Simms kwam ter plaatse en schudde zijn hoofd.

“Wat een zootje daar beneden,” zei hij. “Bedankt voor het extra papierwerk.”

“Had je liever gehad dat ik mijn eigen mensen opriep, dan?”

“Nee,” gaf hij toe, “Eigenlijk niet. Er houden zich al drie verschillende afdelingen bezig met Desoto, dus op zijn minst draagt dit ertoe bij om daar eens wat beweging in te krijgen. Ik weet niet wat je bezielde om alleen dit hol binnen te vallen zonder assistentie, maar je hebt het goed gedaan. Hoe heb je zes man in je eentje kunnen verslaan?”

“Ik kreeg hulp,” zei Avery met een knikje naar Ramirez.

Ramirez stak ter bevestiging zijn hand op.

“Is er een verband met de moord in de haven?” vroeg Simms.

“Ik denk het niet,” zei ze. “Twee van zijn mannen hebben tweemaal die boekwinkel overvallen. Desoto was verbaasd daarover, en vervolgens pisnijdig. Als die twee anderen dit verhaal bevestigen, denk ik dat ze helemaal niets met die moord te maken hebben.
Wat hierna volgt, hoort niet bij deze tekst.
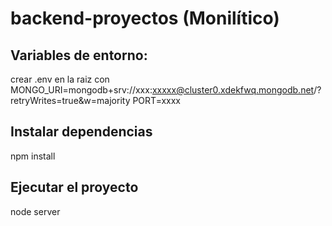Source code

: ﻿# backend-proyectos (Monilítico)

## Variables de entorno:
crear .env en la raiz con
MONGO_URI=mongodb+srv://xxx:xxxxx@cluster0.xdekfwq.mongodb.net/?retryWrites=true&w=majority
PORT=xxxx

## Instalar dependencias
npm install

## Ejecutar el proyecto
node server
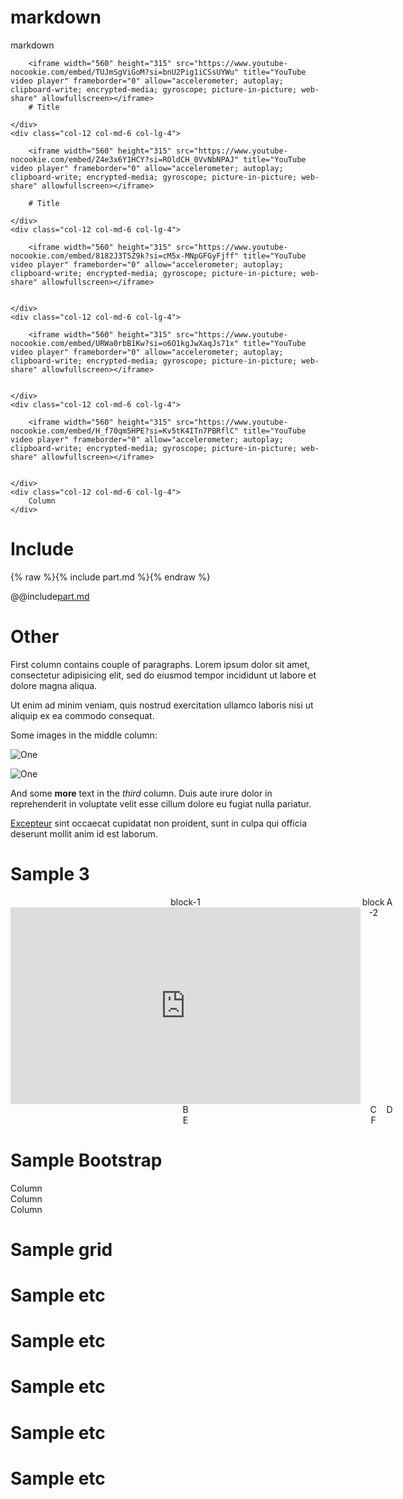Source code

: 
<style>
	@import url("/markdown/css/red.css");
	@import url("/markdown/css/bootstrap-grid.css");
	@import url("/markdown/css/iframe-youtube.css");
</style>

# markdown
markdown

<div class="row g-4">
	<div class="col-12 col-md-6 col-lg-4">
		
		<iframe width="560" height="315" src="https://www.youtube-nocookie.com/embed/TUJmSgViGoM?si=bnU2Pig1iCSsUYWu" title="YouTube video player" frameborder="0" allow="accelerometer; autoplay; clipboard-write; encrypted-media; gyroscope; picture-in-picture; web-share" allowfullscreen></iframe>
		# Title
  
    </div>
    <div class="col-12 col-md-6 col-lg-4">

  		<iframe width="560" height="315" src="https://www.youtube-nocookie.com/embed/Z4e3x6Y1HCY?si=ROldCH_0VvNbNPAJ" title="YouTube video player" frameborder="0" allow="accelerometer; autoplay; clipboard-write; encrypted-media; gyroscope; picture-in-picture; web-share" allowfullscreen></iframe>

  		# Title
 
    </div>
	<div class="col-12 col-md-6 col-lg-4">

  		<iframe width="560" height="315" src="https://www.youtube-nocookie.com/embed/8182J3T5Z9k?si=cM5x-MNpGFGyFjff" title="YouTube video player" frameborder="0" allow="accelerometer; autoplay; clipboard-write; encrypted-media; gyroscope; picture-in-picture; web-share" allowfullscreen></iframe>

 
    </div>
	<div class="col-12 col-md-6 col-lg-4">

  		<iframe width="560" height="315" src="https://www.youtube-nocookie.com/embed/URWa0rbB1Kw?si=o6O1kgJwXaqJs71x" title="YouTube video player" frameborder="0" allow="accelerometer; autoplay; clipboard-write; encrypted-media; gyroscope; picture-in-picture; web-share" allowfullscreen></iframe>

 
    </div>
	<div class="col-12 col-md-6 col-lg-4">

  		<iframe width="560" height="315" src="https://www.youtube-nocookie.com/embed/H_f70qm5HPE?si=Kv5tK4ITn7PBRflC" title="YouTube video player" frameborder="0" allow="accelerometer; autoplay; clipboard-write; encrypted-media; gyroscope; picture-in-picture; web-share" allowfullscreen></iframe>

 
    </div>
	<div class="col-12 col-md-6 col-lg-4">
		Column
    </div>
</div>

# Include

{% raw %}{% include part.md %}{% endraw %}

@@include[part.md](part.md)

# Other


<div class="row">
	<div class="span5 red-box">
		<p>First column contains couple of paragraphs. Lorem ipsum dolor sit
		amet, consectetur adipisicing elit, sed do eiusmod tempor incididunt
		ut labore et dolore magna aliqua.</p>
		<p>Ut enim ad minim veniam, quis nostrud exercitation ullamco laboris
		nisi ut aliquip ex ea commodo consequat.</p>
	</div>
	<div class="span2">
		<p>Some images in the middle column:</p>
		<p><img alt="One" src="image-1.png" /></p>
		<p><img alt="One" src="image-1.png" /></p>
	</div>
	<div class="span5">
		<p>And some <strong>more</strong> text in the <em>third</em> column.
		Duis aute irure dolor in reprehenderit in voluptate velit esse cillum
		dolore eu fugiat nulla pariatur.</p>
		<p><a href="http://excepteur.org">Excepteur</a> sint occaecat
		cupidatat non proident, sunt in culpa qui officia deserunt mollit
		anim id est laborum.</p>
	</div>
</div>





# Sample 3

<div style="text-align: center; display: grid; grid-template-columns: 1fr 1fr 1fr;">
	<div>
		block-1
		<iframe width="560" height="315" src="https://www.youtube-nocookie.com/embed/ULybPQrDStk?si=BixbyRMf8cHIqVfZ" title="YouTube video player" frameborder="0" allow="accelerometer; autoplay; clipboard-write; encrypted-media; gyroscope; picture-in-picture; web-share" allowfullscreen></iframe>
	</div>
	<div>
		block-2
	</div>

 <div class="box-1"> A </div>
  <div class="box-2"> B </div>
  <div class="box-3"> C </div>

   <div class="box-1"> D </div>
  <div class="box-2"> E </div>
  <div class="box-3"> F </div>
</div>

# Sample Bootstrap

<div class="container text-center">
  <div class="row">
    <div class="col">
      Column
    </div>
    <div class="col">
      Column
    </div>
    <div class="col">
      Column
    </div>
  </div>
</div>

# Sample grid




# Sample etc

# Sample etc

# Sample etc

# Sample etc


# Sample etc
Ze waren uit op geld, ze wilden niemand vermoorden.”

Een agent liep op hen toe en wuifde naar Simms.

Simms gaf Avery een zacht tikje op de schouder. “Misschien kun je je beter uit de voeten maken,” zei hij. “Ze brengen hem nu naar buiten.”

“Nee,” zei Avery, “ik wil hem zien.”

Desoto was zo groot dat hij zich moest bukken om door de deur te gaan. Aan weerszijden hielden politieagenten hem vast en een agent liep achter hem aan. Vergeleken met alle anderen zag hij er reusachtig uit. Ook zijn handlangers werden naar buiten geleid en naar een politiewagen gebracht. Toen Desoto langs Avery kwam, bleef hij stilstaan en draaide zich om. Geen enkele agent kon hem in beweging krijgen.

“Black,” riep hij.

“Ja?” zei Avery.

“Weet je nog dat mikpunt waar je het over had?”

“Ja?”

“Klik, klik, boem,” zei hij met een knipoog.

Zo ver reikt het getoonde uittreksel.